[Saved data entries]
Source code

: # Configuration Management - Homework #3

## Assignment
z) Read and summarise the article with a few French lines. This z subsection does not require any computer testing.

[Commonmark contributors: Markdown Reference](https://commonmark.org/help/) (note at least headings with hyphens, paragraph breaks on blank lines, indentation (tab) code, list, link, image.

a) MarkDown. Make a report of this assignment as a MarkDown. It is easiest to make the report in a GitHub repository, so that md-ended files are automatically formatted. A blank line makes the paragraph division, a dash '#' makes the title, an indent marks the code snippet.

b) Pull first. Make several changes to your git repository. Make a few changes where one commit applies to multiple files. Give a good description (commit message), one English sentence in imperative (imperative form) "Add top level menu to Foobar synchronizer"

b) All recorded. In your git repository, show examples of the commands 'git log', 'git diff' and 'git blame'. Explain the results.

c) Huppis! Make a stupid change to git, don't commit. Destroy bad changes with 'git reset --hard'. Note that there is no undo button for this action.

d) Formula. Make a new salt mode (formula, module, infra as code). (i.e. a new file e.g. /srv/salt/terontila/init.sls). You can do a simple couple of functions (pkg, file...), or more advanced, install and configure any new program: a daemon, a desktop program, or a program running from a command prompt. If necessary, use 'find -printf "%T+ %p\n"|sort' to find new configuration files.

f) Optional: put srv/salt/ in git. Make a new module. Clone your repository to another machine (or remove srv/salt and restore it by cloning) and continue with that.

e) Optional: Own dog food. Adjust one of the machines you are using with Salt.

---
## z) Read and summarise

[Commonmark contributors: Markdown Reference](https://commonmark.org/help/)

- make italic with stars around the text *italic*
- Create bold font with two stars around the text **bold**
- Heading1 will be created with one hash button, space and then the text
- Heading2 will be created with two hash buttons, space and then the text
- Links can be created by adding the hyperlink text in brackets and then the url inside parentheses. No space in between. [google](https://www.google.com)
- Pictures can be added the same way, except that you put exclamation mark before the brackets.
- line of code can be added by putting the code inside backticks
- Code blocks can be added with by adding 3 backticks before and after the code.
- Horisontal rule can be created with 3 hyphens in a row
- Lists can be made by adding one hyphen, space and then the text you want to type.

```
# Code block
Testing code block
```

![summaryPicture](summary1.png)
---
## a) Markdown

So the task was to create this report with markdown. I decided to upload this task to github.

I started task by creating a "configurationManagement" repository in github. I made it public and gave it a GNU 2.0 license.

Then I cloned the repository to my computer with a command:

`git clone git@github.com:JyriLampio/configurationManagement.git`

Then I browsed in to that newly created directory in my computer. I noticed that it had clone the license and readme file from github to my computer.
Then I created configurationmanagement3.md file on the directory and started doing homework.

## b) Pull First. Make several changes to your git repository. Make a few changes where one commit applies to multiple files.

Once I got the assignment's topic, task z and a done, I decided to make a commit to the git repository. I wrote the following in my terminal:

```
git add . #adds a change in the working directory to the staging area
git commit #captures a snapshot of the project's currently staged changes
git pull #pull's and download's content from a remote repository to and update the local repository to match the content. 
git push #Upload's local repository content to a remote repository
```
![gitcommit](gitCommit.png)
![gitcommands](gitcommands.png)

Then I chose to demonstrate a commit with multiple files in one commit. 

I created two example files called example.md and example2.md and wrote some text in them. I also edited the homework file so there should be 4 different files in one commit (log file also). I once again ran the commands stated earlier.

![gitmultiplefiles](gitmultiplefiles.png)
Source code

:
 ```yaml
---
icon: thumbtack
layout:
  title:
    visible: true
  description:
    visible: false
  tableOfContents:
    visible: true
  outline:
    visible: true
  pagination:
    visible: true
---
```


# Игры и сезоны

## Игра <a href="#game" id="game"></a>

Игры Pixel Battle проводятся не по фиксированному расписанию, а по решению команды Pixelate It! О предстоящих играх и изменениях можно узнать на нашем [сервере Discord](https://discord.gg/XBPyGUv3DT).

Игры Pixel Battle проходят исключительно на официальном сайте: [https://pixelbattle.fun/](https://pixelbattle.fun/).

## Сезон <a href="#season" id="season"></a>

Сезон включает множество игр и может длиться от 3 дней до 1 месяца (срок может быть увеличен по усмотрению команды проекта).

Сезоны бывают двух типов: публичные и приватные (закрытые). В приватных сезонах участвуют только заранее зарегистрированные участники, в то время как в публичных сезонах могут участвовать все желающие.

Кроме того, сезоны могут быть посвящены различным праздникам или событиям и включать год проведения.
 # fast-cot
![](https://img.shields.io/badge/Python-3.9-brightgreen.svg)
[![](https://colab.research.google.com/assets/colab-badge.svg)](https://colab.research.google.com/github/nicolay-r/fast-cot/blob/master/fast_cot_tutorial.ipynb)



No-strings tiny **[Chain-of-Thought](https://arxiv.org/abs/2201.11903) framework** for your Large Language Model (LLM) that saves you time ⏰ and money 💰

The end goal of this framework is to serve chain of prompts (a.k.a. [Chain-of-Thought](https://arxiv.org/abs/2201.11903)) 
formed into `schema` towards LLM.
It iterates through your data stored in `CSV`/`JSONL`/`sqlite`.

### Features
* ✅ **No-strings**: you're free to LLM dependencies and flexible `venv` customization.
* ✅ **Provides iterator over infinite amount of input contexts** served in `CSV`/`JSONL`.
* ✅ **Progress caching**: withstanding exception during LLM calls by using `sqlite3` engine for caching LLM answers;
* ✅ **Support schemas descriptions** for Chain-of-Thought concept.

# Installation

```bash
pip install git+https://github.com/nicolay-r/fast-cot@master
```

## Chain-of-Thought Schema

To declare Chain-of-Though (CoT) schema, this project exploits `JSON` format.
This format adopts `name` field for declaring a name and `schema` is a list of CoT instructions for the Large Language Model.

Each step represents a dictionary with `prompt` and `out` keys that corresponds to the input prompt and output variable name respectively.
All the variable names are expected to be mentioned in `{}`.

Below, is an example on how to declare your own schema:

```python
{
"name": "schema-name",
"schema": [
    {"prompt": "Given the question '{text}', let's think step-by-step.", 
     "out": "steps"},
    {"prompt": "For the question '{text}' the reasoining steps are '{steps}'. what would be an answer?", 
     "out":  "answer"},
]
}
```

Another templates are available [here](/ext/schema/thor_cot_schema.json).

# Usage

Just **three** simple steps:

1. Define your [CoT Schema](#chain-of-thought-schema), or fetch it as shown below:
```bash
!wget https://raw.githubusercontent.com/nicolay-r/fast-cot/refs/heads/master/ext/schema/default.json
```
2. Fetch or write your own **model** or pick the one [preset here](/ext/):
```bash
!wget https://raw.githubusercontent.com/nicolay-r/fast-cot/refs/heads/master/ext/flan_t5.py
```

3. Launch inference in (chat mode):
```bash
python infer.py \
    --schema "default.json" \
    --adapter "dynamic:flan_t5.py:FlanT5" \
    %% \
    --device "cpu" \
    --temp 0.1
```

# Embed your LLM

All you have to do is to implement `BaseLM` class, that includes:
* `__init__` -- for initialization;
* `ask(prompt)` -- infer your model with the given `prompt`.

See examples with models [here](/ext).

• [The task]: Copy each line above that contains the word "summarise".

• [Answer for this exercise]:
z) Read and summarise the article with a few French lines. This z subsection does not require any computer testing.
## z) Read and summarise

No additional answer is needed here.